It’s been said innumerable times, probably because it’s true: Your organization is only as strong as its individual members. For transit agencies — small, large and in-between — this statement underpins a growing challenge: finding and keeping employees of the highest caliber.
Competing for highly talented prospects, whether they’re loaded with experience or fresh out of college, is especially difficult for transit agencies for two reasons: one, private industry typically can pay higher wages, and two, working in public transit doesn’t have much cachet.
Not much sex appeal
As Assistant Editor Janna Starcic points out in her feature story “Unlocking the Door to Finding, Keeping Talented Transit Staff," it’s a rare individual who decides early in life that he or she wants to work in public transportation. That’s not to say, however, that the people who work in the transit industry are any less committed to their jobs and careers as, say, firefighters or physicians, two occupations often embraced early in life.

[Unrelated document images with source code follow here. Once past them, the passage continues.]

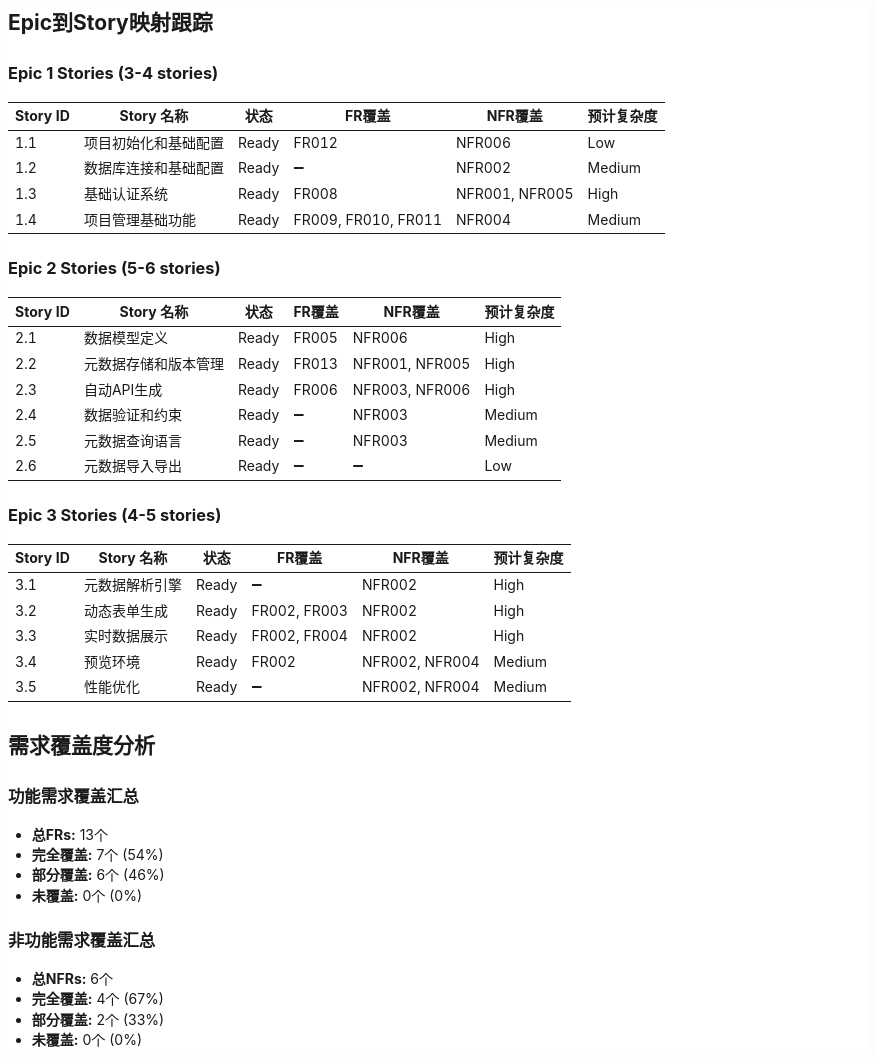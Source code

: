 ## Epic到Story映射跟踪

### Epic 1 Stories (3-4 stories)
| Story ID | Story 名称 | 状态 | FR覆盖 | NFR覆盖 | 预计复杂度 |
|----------|-------------|------|--------|----------|------------|
| 1.1 | 项目初始化和基础配置 | Ready | FR012 | NFR006 | Low |
| 1.2 | 数据库连接和基础配置 | Ready | ➖ | NFR002 | Medium |
| 1.3 | 基础认证系统 | Ready | FR008 | NFR001, NFR005 | High |
| 1.4 | 项目管理基础功能 | Ready | FR009, FR010, FR011 | NFR004 | Medium |

### Epic 2 Stories (5-6 stories)
| Story ID | Story 名称 | 状态 | FR覆盖 | NFR覆盖 | 预计复杂度 |
|----------|-------------|------|--------|----------|------------|
| 2.1 | 数据模型定义 | Ready | FR005 | NFR006 | High |
| 2.2 | 元数据存储和版本管理 | Ready | FR013 | NFR001, NFR005 | High |
| 2.3 | 自动API生成 | Ready | FR006 | NFR003, NFR006 | High |
| 2.4 | 数据验证和约束 | Ready | ➖ | NFR003 | Medium |
| 2.5 | 元数据查询语言 | Ready | ➖ | NFR003 | Medium |
| 2.6 | 元数据导入导出 | Ready | ➖ | ➖ | Low |

### Epic 3 Stories (4-5 stories)
| Story ID | Story 名称 | 状态 | FR覆盖 | NFR覆盖 | 预计复杂度 |
|----------|-------------|------|--------|----------|------------|
| 3.1 | 元数据解析引擎 | Ready | ➖ | NFR002 | High |
| 3.2 | 动态表单生成 | Ready | FR002, FR003 | NFR002 | High |
| 3.3 | 实时数据展示 | Ready | FR002, FR004 | NFR002 | High |
| 3.4 | 预览环境 | Ready | FR002 | NFR002, NFR004 | Medium |
| 3.5 | 性能优化 | Ready | ➖ | NFR002, NFR004 | Medium |

## 需求覆盖度分析

### 功能需求覆盖汇总
- **总FRs:** 13个
- **完全覆盖:** 7个 (54%)
- **部分覆盖:** 6个 (46%)
- **未覆盖:** 0个 (0%)

### 非功能需求覆盖汇总
- **总NFRs:** 6个
- **完全覆盖:** 4个 (67%)
- **部分覆盖:** 2个 (33%)
- **未覆盖:** 0个 (0%)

But let’s face it, there are large numbers of people who work for transit agencies who had no intention of mapping routes or procuring buses or analyzing ridership data. Like many people, they didn’t know what they wanted to do for a living and answered a classified ad with no knowledge of the field. Many of these employees turn out to be great additions to the staff, but wouldn’t it be nice to have a larger pool of transit specialists to draw from?
That’s why it’s so critical that public transportation providers underscore recruitment on their list of key objectives. Working with local colleges and universities to promote public transportation as a challenging and rewarding field is one way to burnish the industry’s image.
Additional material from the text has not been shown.